[Stored data]

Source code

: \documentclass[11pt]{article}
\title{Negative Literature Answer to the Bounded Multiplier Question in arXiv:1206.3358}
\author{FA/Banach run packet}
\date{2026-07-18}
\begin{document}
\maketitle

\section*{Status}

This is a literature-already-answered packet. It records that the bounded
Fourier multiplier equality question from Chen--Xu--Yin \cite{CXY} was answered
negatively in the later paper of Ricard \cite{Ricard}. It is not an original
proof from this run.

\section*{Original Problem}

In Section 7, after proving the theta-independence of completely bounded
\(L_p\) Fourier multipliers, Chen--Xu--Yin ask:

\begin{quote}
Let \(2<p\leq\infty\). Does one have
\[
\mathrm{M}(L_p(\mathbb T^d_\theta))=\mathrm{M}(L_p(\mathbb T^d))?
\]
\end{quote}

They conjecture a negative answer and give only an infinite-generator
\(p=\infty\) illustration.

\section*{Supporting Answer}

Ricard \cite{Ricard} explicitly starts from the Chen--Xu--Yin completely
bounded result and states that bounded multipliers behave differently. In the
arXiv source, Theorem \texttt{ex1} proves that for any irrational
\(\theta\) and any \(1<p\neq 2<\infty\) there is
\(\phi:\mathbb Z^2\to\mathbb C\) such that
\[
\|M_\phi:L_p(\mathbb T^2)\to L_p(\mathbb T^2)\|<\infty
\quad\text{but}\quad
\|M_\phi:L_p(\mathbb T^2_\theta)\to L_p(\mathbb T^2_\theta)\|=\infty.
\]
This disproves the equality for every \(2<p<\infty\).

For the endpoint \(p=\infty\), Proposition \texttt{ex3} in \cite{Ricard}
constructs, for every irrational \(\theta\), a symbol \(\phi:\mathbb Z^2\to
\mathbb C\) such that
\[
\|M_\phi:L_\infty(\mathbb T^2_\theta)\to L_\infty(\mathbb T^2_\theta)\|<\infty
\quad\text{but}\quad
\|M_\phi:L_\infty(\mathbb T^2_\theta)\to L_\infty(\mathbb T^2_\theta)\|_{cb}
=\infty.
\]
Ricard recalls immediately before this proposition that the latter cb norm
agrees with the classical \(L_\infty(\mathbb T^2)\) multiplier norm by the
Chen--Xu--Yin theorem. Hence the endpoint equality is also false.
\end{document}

▶ EXERCISE
Within the entries, find each line holding the string "Chen". Reply with how many there are, as a number alone.

▶ ANSWER BOX
4